Until we had reliable books on our tiny pocket computers, I always had a book or two with me. I still pack and buy books when I travel. I can’t read in cars, so I always have a knitting project or two to fidget with/work on when I’m the passenger. I listen to audiobooks while I exercise, do household chores, sew, assemble puzzles, or play video games.
Being alone with my thoughts is so deeply worrisome to me that I have all of these defenses against that state. But guess what needs to happen for us to fall asleep. Yeah. Boredom.
I have an Oura ring as a fitness tracker. It’s pretty nifty and I get all the data I’m looking for. The most surprising outcome is that I can now see how long it actually takes me to fall asleep. Which most nights is about 15-20 minutes after I give up on all the things that I’m doing because I hate being bored. 20 minutes isn’t so bad. But of course, because I’m not great at judging the passage of time, subjectively it might be hours.
The other thing that we need boredom for is ✨creativity✨. I’m one of those people who has great luck sparking ideas off conversations with other people, and it’s all fizzy and interesting, and amazingly fun. But for me to work out a reasoned argument, a progression, something other than an ephemeral overlapping conversation, I need quiet alone time. I need to be fallow and not working on much else. I need the silence of trees in winter.

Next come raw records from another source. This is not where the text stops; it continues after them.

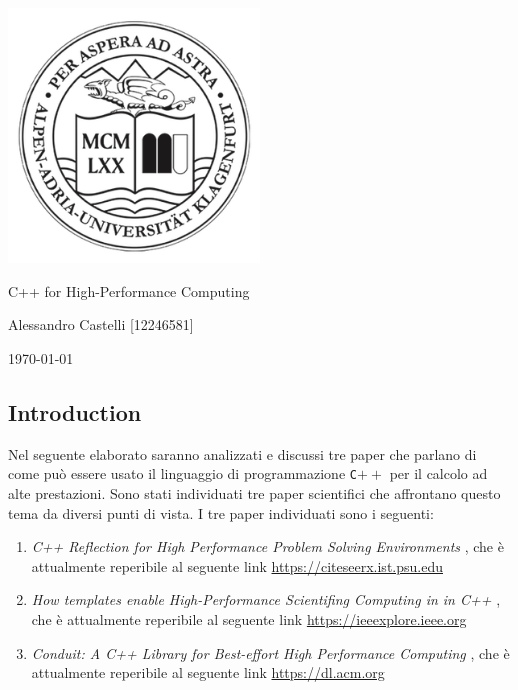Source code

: \documentclass[11pt]{article}
\begin{document}
\begin{titlepage}
    \centering
    \includegraphics[width=0.5\textwidth]{aau.png}
    \vfill
    \begin{center}
        {\LARGE C++ for High-Performance Computing \par}
        \vspace{0.5cm}
        {\large Alessandro Castelli [12246581] \par}
        \vspace{0.5cm}
        {\large \today \par}
    \end{center}
    \vfill
\end{titlepage}

\begin{multicols*}{2}[\columnsep=1cm]
    
    \section{Introduction}
    Nel seguente elaborato saranno analizzati e discussi tre paper che parlano di come può essere usato il linguaggio di programmazione \texttt{C$++$} per il calcolo ad alte prestazioni.
    Sono stati individuati tre paper scientifici che affrontano questo tema da diversi punti di vista.
    I tre paper individuati sono i seguenti:
    \begin{enumerate}
        \item \textit{C++ Reflection for High Performance Problem Solving Environments} \cite{Article1}, che è attualmente reperibile al seguente link \href{https://citeseerx.ist.psu.edu/document?repid=rep1&type=pdf&doi=2058bb40e6b80504ba1084452fd9c126cd19f891}{https://citeseerx.ist.psu.edu}
        \item \textit{How templates enable High-Performance Scientifing Computing in in C++} \cite{Article2}, che è attualmente reperibile al seguente link \href{https://ieeexplore.ieee.org/abstract/document/774843?casa_token=YqZfo7t12KoAAAAA:aUt-msPVNEAtzfVwO4h_-R_r7IPTFs7vHYHbAtsOdDE83PlNvB8gkNl5maWpHYBU5QkS3cUp0R8}{https://ieeexplore.ieee.org}
        \item \textit{Conduit: A C++ Library for Best-effort High Performance Computing} \cite{Article3}, che è attualmente reperibile al seguente link \href{https://dl.acm.org/doi/abs/10.1145/3449726.3463205}{https://dl.acm.org}
    \end{enumerate}


\end{multicols*}



\end{document}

As a culture, we’ve only recently started talking about rest as a virtue, and most of the time, we’ve backed into it as a way to be more productive, which is… not exactly the point. But I have been lucky enough to get some time that I don’t need to be doing anything else. I can feel the buds starting to emerge from dormancy.
I’m hoping to set up the first half of my year in a way that allows me some down time, but also gives me the light and warmth that I need to flourish. What exists on the other side of that fearsome idleness may not be boredom, but rejuvenation.